- **Saved entries**
--- START ---

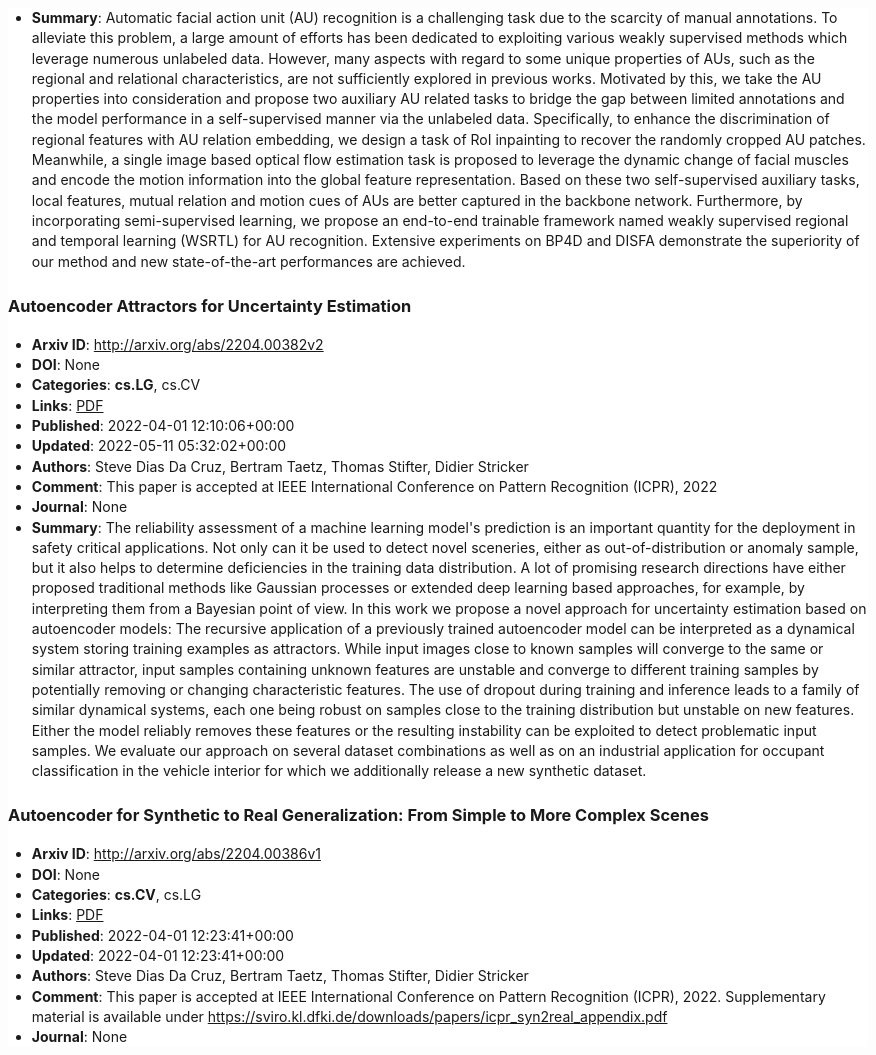 - **Summary**: Automatic facial action unit (AU) recognition is a challenging task due to the scarcity of manual annotations. To alleviate this problem, a large amount of efforts has been dedicated to exploiting various weakly supervised methods which leverage numerous unlabeled data. However, many aspects with regard to some unique properties of AUs, such as the regional and relational characteristics, are not sufficiently explored in previous works. Motivated by this, we take the AU properties into consideration and propose two auxiliary AU related tasks to bridge the gap between limited annotations and the model performance in a self-supervised manner via the unlabeled data. Specifically, to enhance the discrimination of regional features with AU relation embedding, we design a task of RoI inpainting to recover the randomly cropped AU patches. Meanwhile, a single image based optical flow estimation task is proposed to leverage the dynamic change of facial muscles and encode the motion information into the global feature representation. Based on these two self-supervised auxiliary tasks, local features, mutual relation and motion cues of AUs are better captured in the backbone network. Furthermore, by incorporating semi-supervised learning, we propose an end-to-end trainable framework named weakly supervised regional and temporal learning (WSRTL) for AU recognition. Extensive experiments on BP4D and DISFA demonstrate the superiority of our method and new state-of-the-art performances are achieved.



### Autoencoder Attractors for Uncertainty Estimation
- **Arxiv ID**: http://arxiv.org/abs/2204.00382v2
- **DOI**: None
- **Categories**: **cs.LG**, cs.CV
- **Links**: [PDF](http://arxiv.org/pdf/2204.00382v2)
- **Published**: 2022-04-01 12:10:06+00:00
- **Updated**: 2022-05-11 05:32:02+00:00
- **Authors**: Steve Dias Da Cruz, Bertram Taetz, Thomas Stifter, Didier Stricker
- **Comment**: This paper is accepted at IEEE International Conference on Pattern
  Recognition (ICPR), 2022
- **Journal**: None
- **Summary**: The reliability assessment of a machine learning model's prediction is an important quantity for the deployment in safety critical applications. Not only can it be used to detect novel sceneries, either as out-of-distribution or anomaly sample, but it also helps to determine deficiencies in the training data distribution. A lot of promising research directions have either proposed traditional methods like Gaussian processes or extended deep learning based approaches, for example, by interpreting them from a Bayesian point of view. In this work we propose a novel approach for uncertainty estimation based on autoencoder models: The recursive application of a previously trained autoencoder model can be interpreted as a dynamical system storing training examples as attractors. While input images close to known samples will converge to the same or similar attractor, input samples containing unknown features are unstable and converge to different training samples by potentially removing or changing characteristic features. The use of dropout during training and inference leads to a family of similar dynamical systems, each one being robust on samples close to the training distribution but unstable on new features. Either the model reliably removes these features or the resulting instability can be exploited to detect problematic input samples. We evaluate our approach on several dataset combinations as well as on an industrial application for occupant classification in the vehicle interior for which we additionally release a new synthetic dataset.



### Autoencoder for Synthetic to Real Generalization: From Simple to More Complex Scenes
- **Arxiv ID**: http://arxiv.org/abs/2204.00386v1
- **DOI**: None
- **Categories**: **cs.CV**, cs.LG
- **Links**: [PDF](http://arxiv.org/pdf/2204.00386v1)
- **Published**: 2022-04-01 12:23:41+00:00
- **Updated**: 2022-04-01 12:23:41+00:00
- **Authors**: Steve Dias Da Cruz, Bertram Taetz, Thomas Stifter, Didier Stricker
- **Comment**: This paper is accepted at IEEE International Conference on Pattern
  Recognition (ICPR), 2022. Supplementary material is available under
  https://sviro.kl.dfki.de/downloads/papers/icpr_syn2real_appendix.pdf
- **Journal**: None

--- END ---

- **TASK INSTRUCTIONS**
The line with "- **Categories**: **cs.CV**, cs.LG" through the last line of the data: write these out exactly, and no others.

- **EXPECTED ANSWER**
- **Categories**: **cs.CV**, cs.LG
- **Links**: [PDF](http://arxiv.org/pdf/2204.00386v1)
- **Published**: 2022-04-01 12:23:41+00:00
- **Updated**: 2022-04-01 12:23:41+00:00
- **Authors**: Steve Dias Da Cruz, Bertram Taetz, Thomas Stifter, Didier Stricker
- **Comment**: This paper is accepted at IEEE International Conference on Pattern
  Recognition (ICPR), 2022. Supplementary material is available under
  https://sviro.kl.dfki.de/downloads/papers/icpr_syn2real_appendix.pdf
- **Journal**: None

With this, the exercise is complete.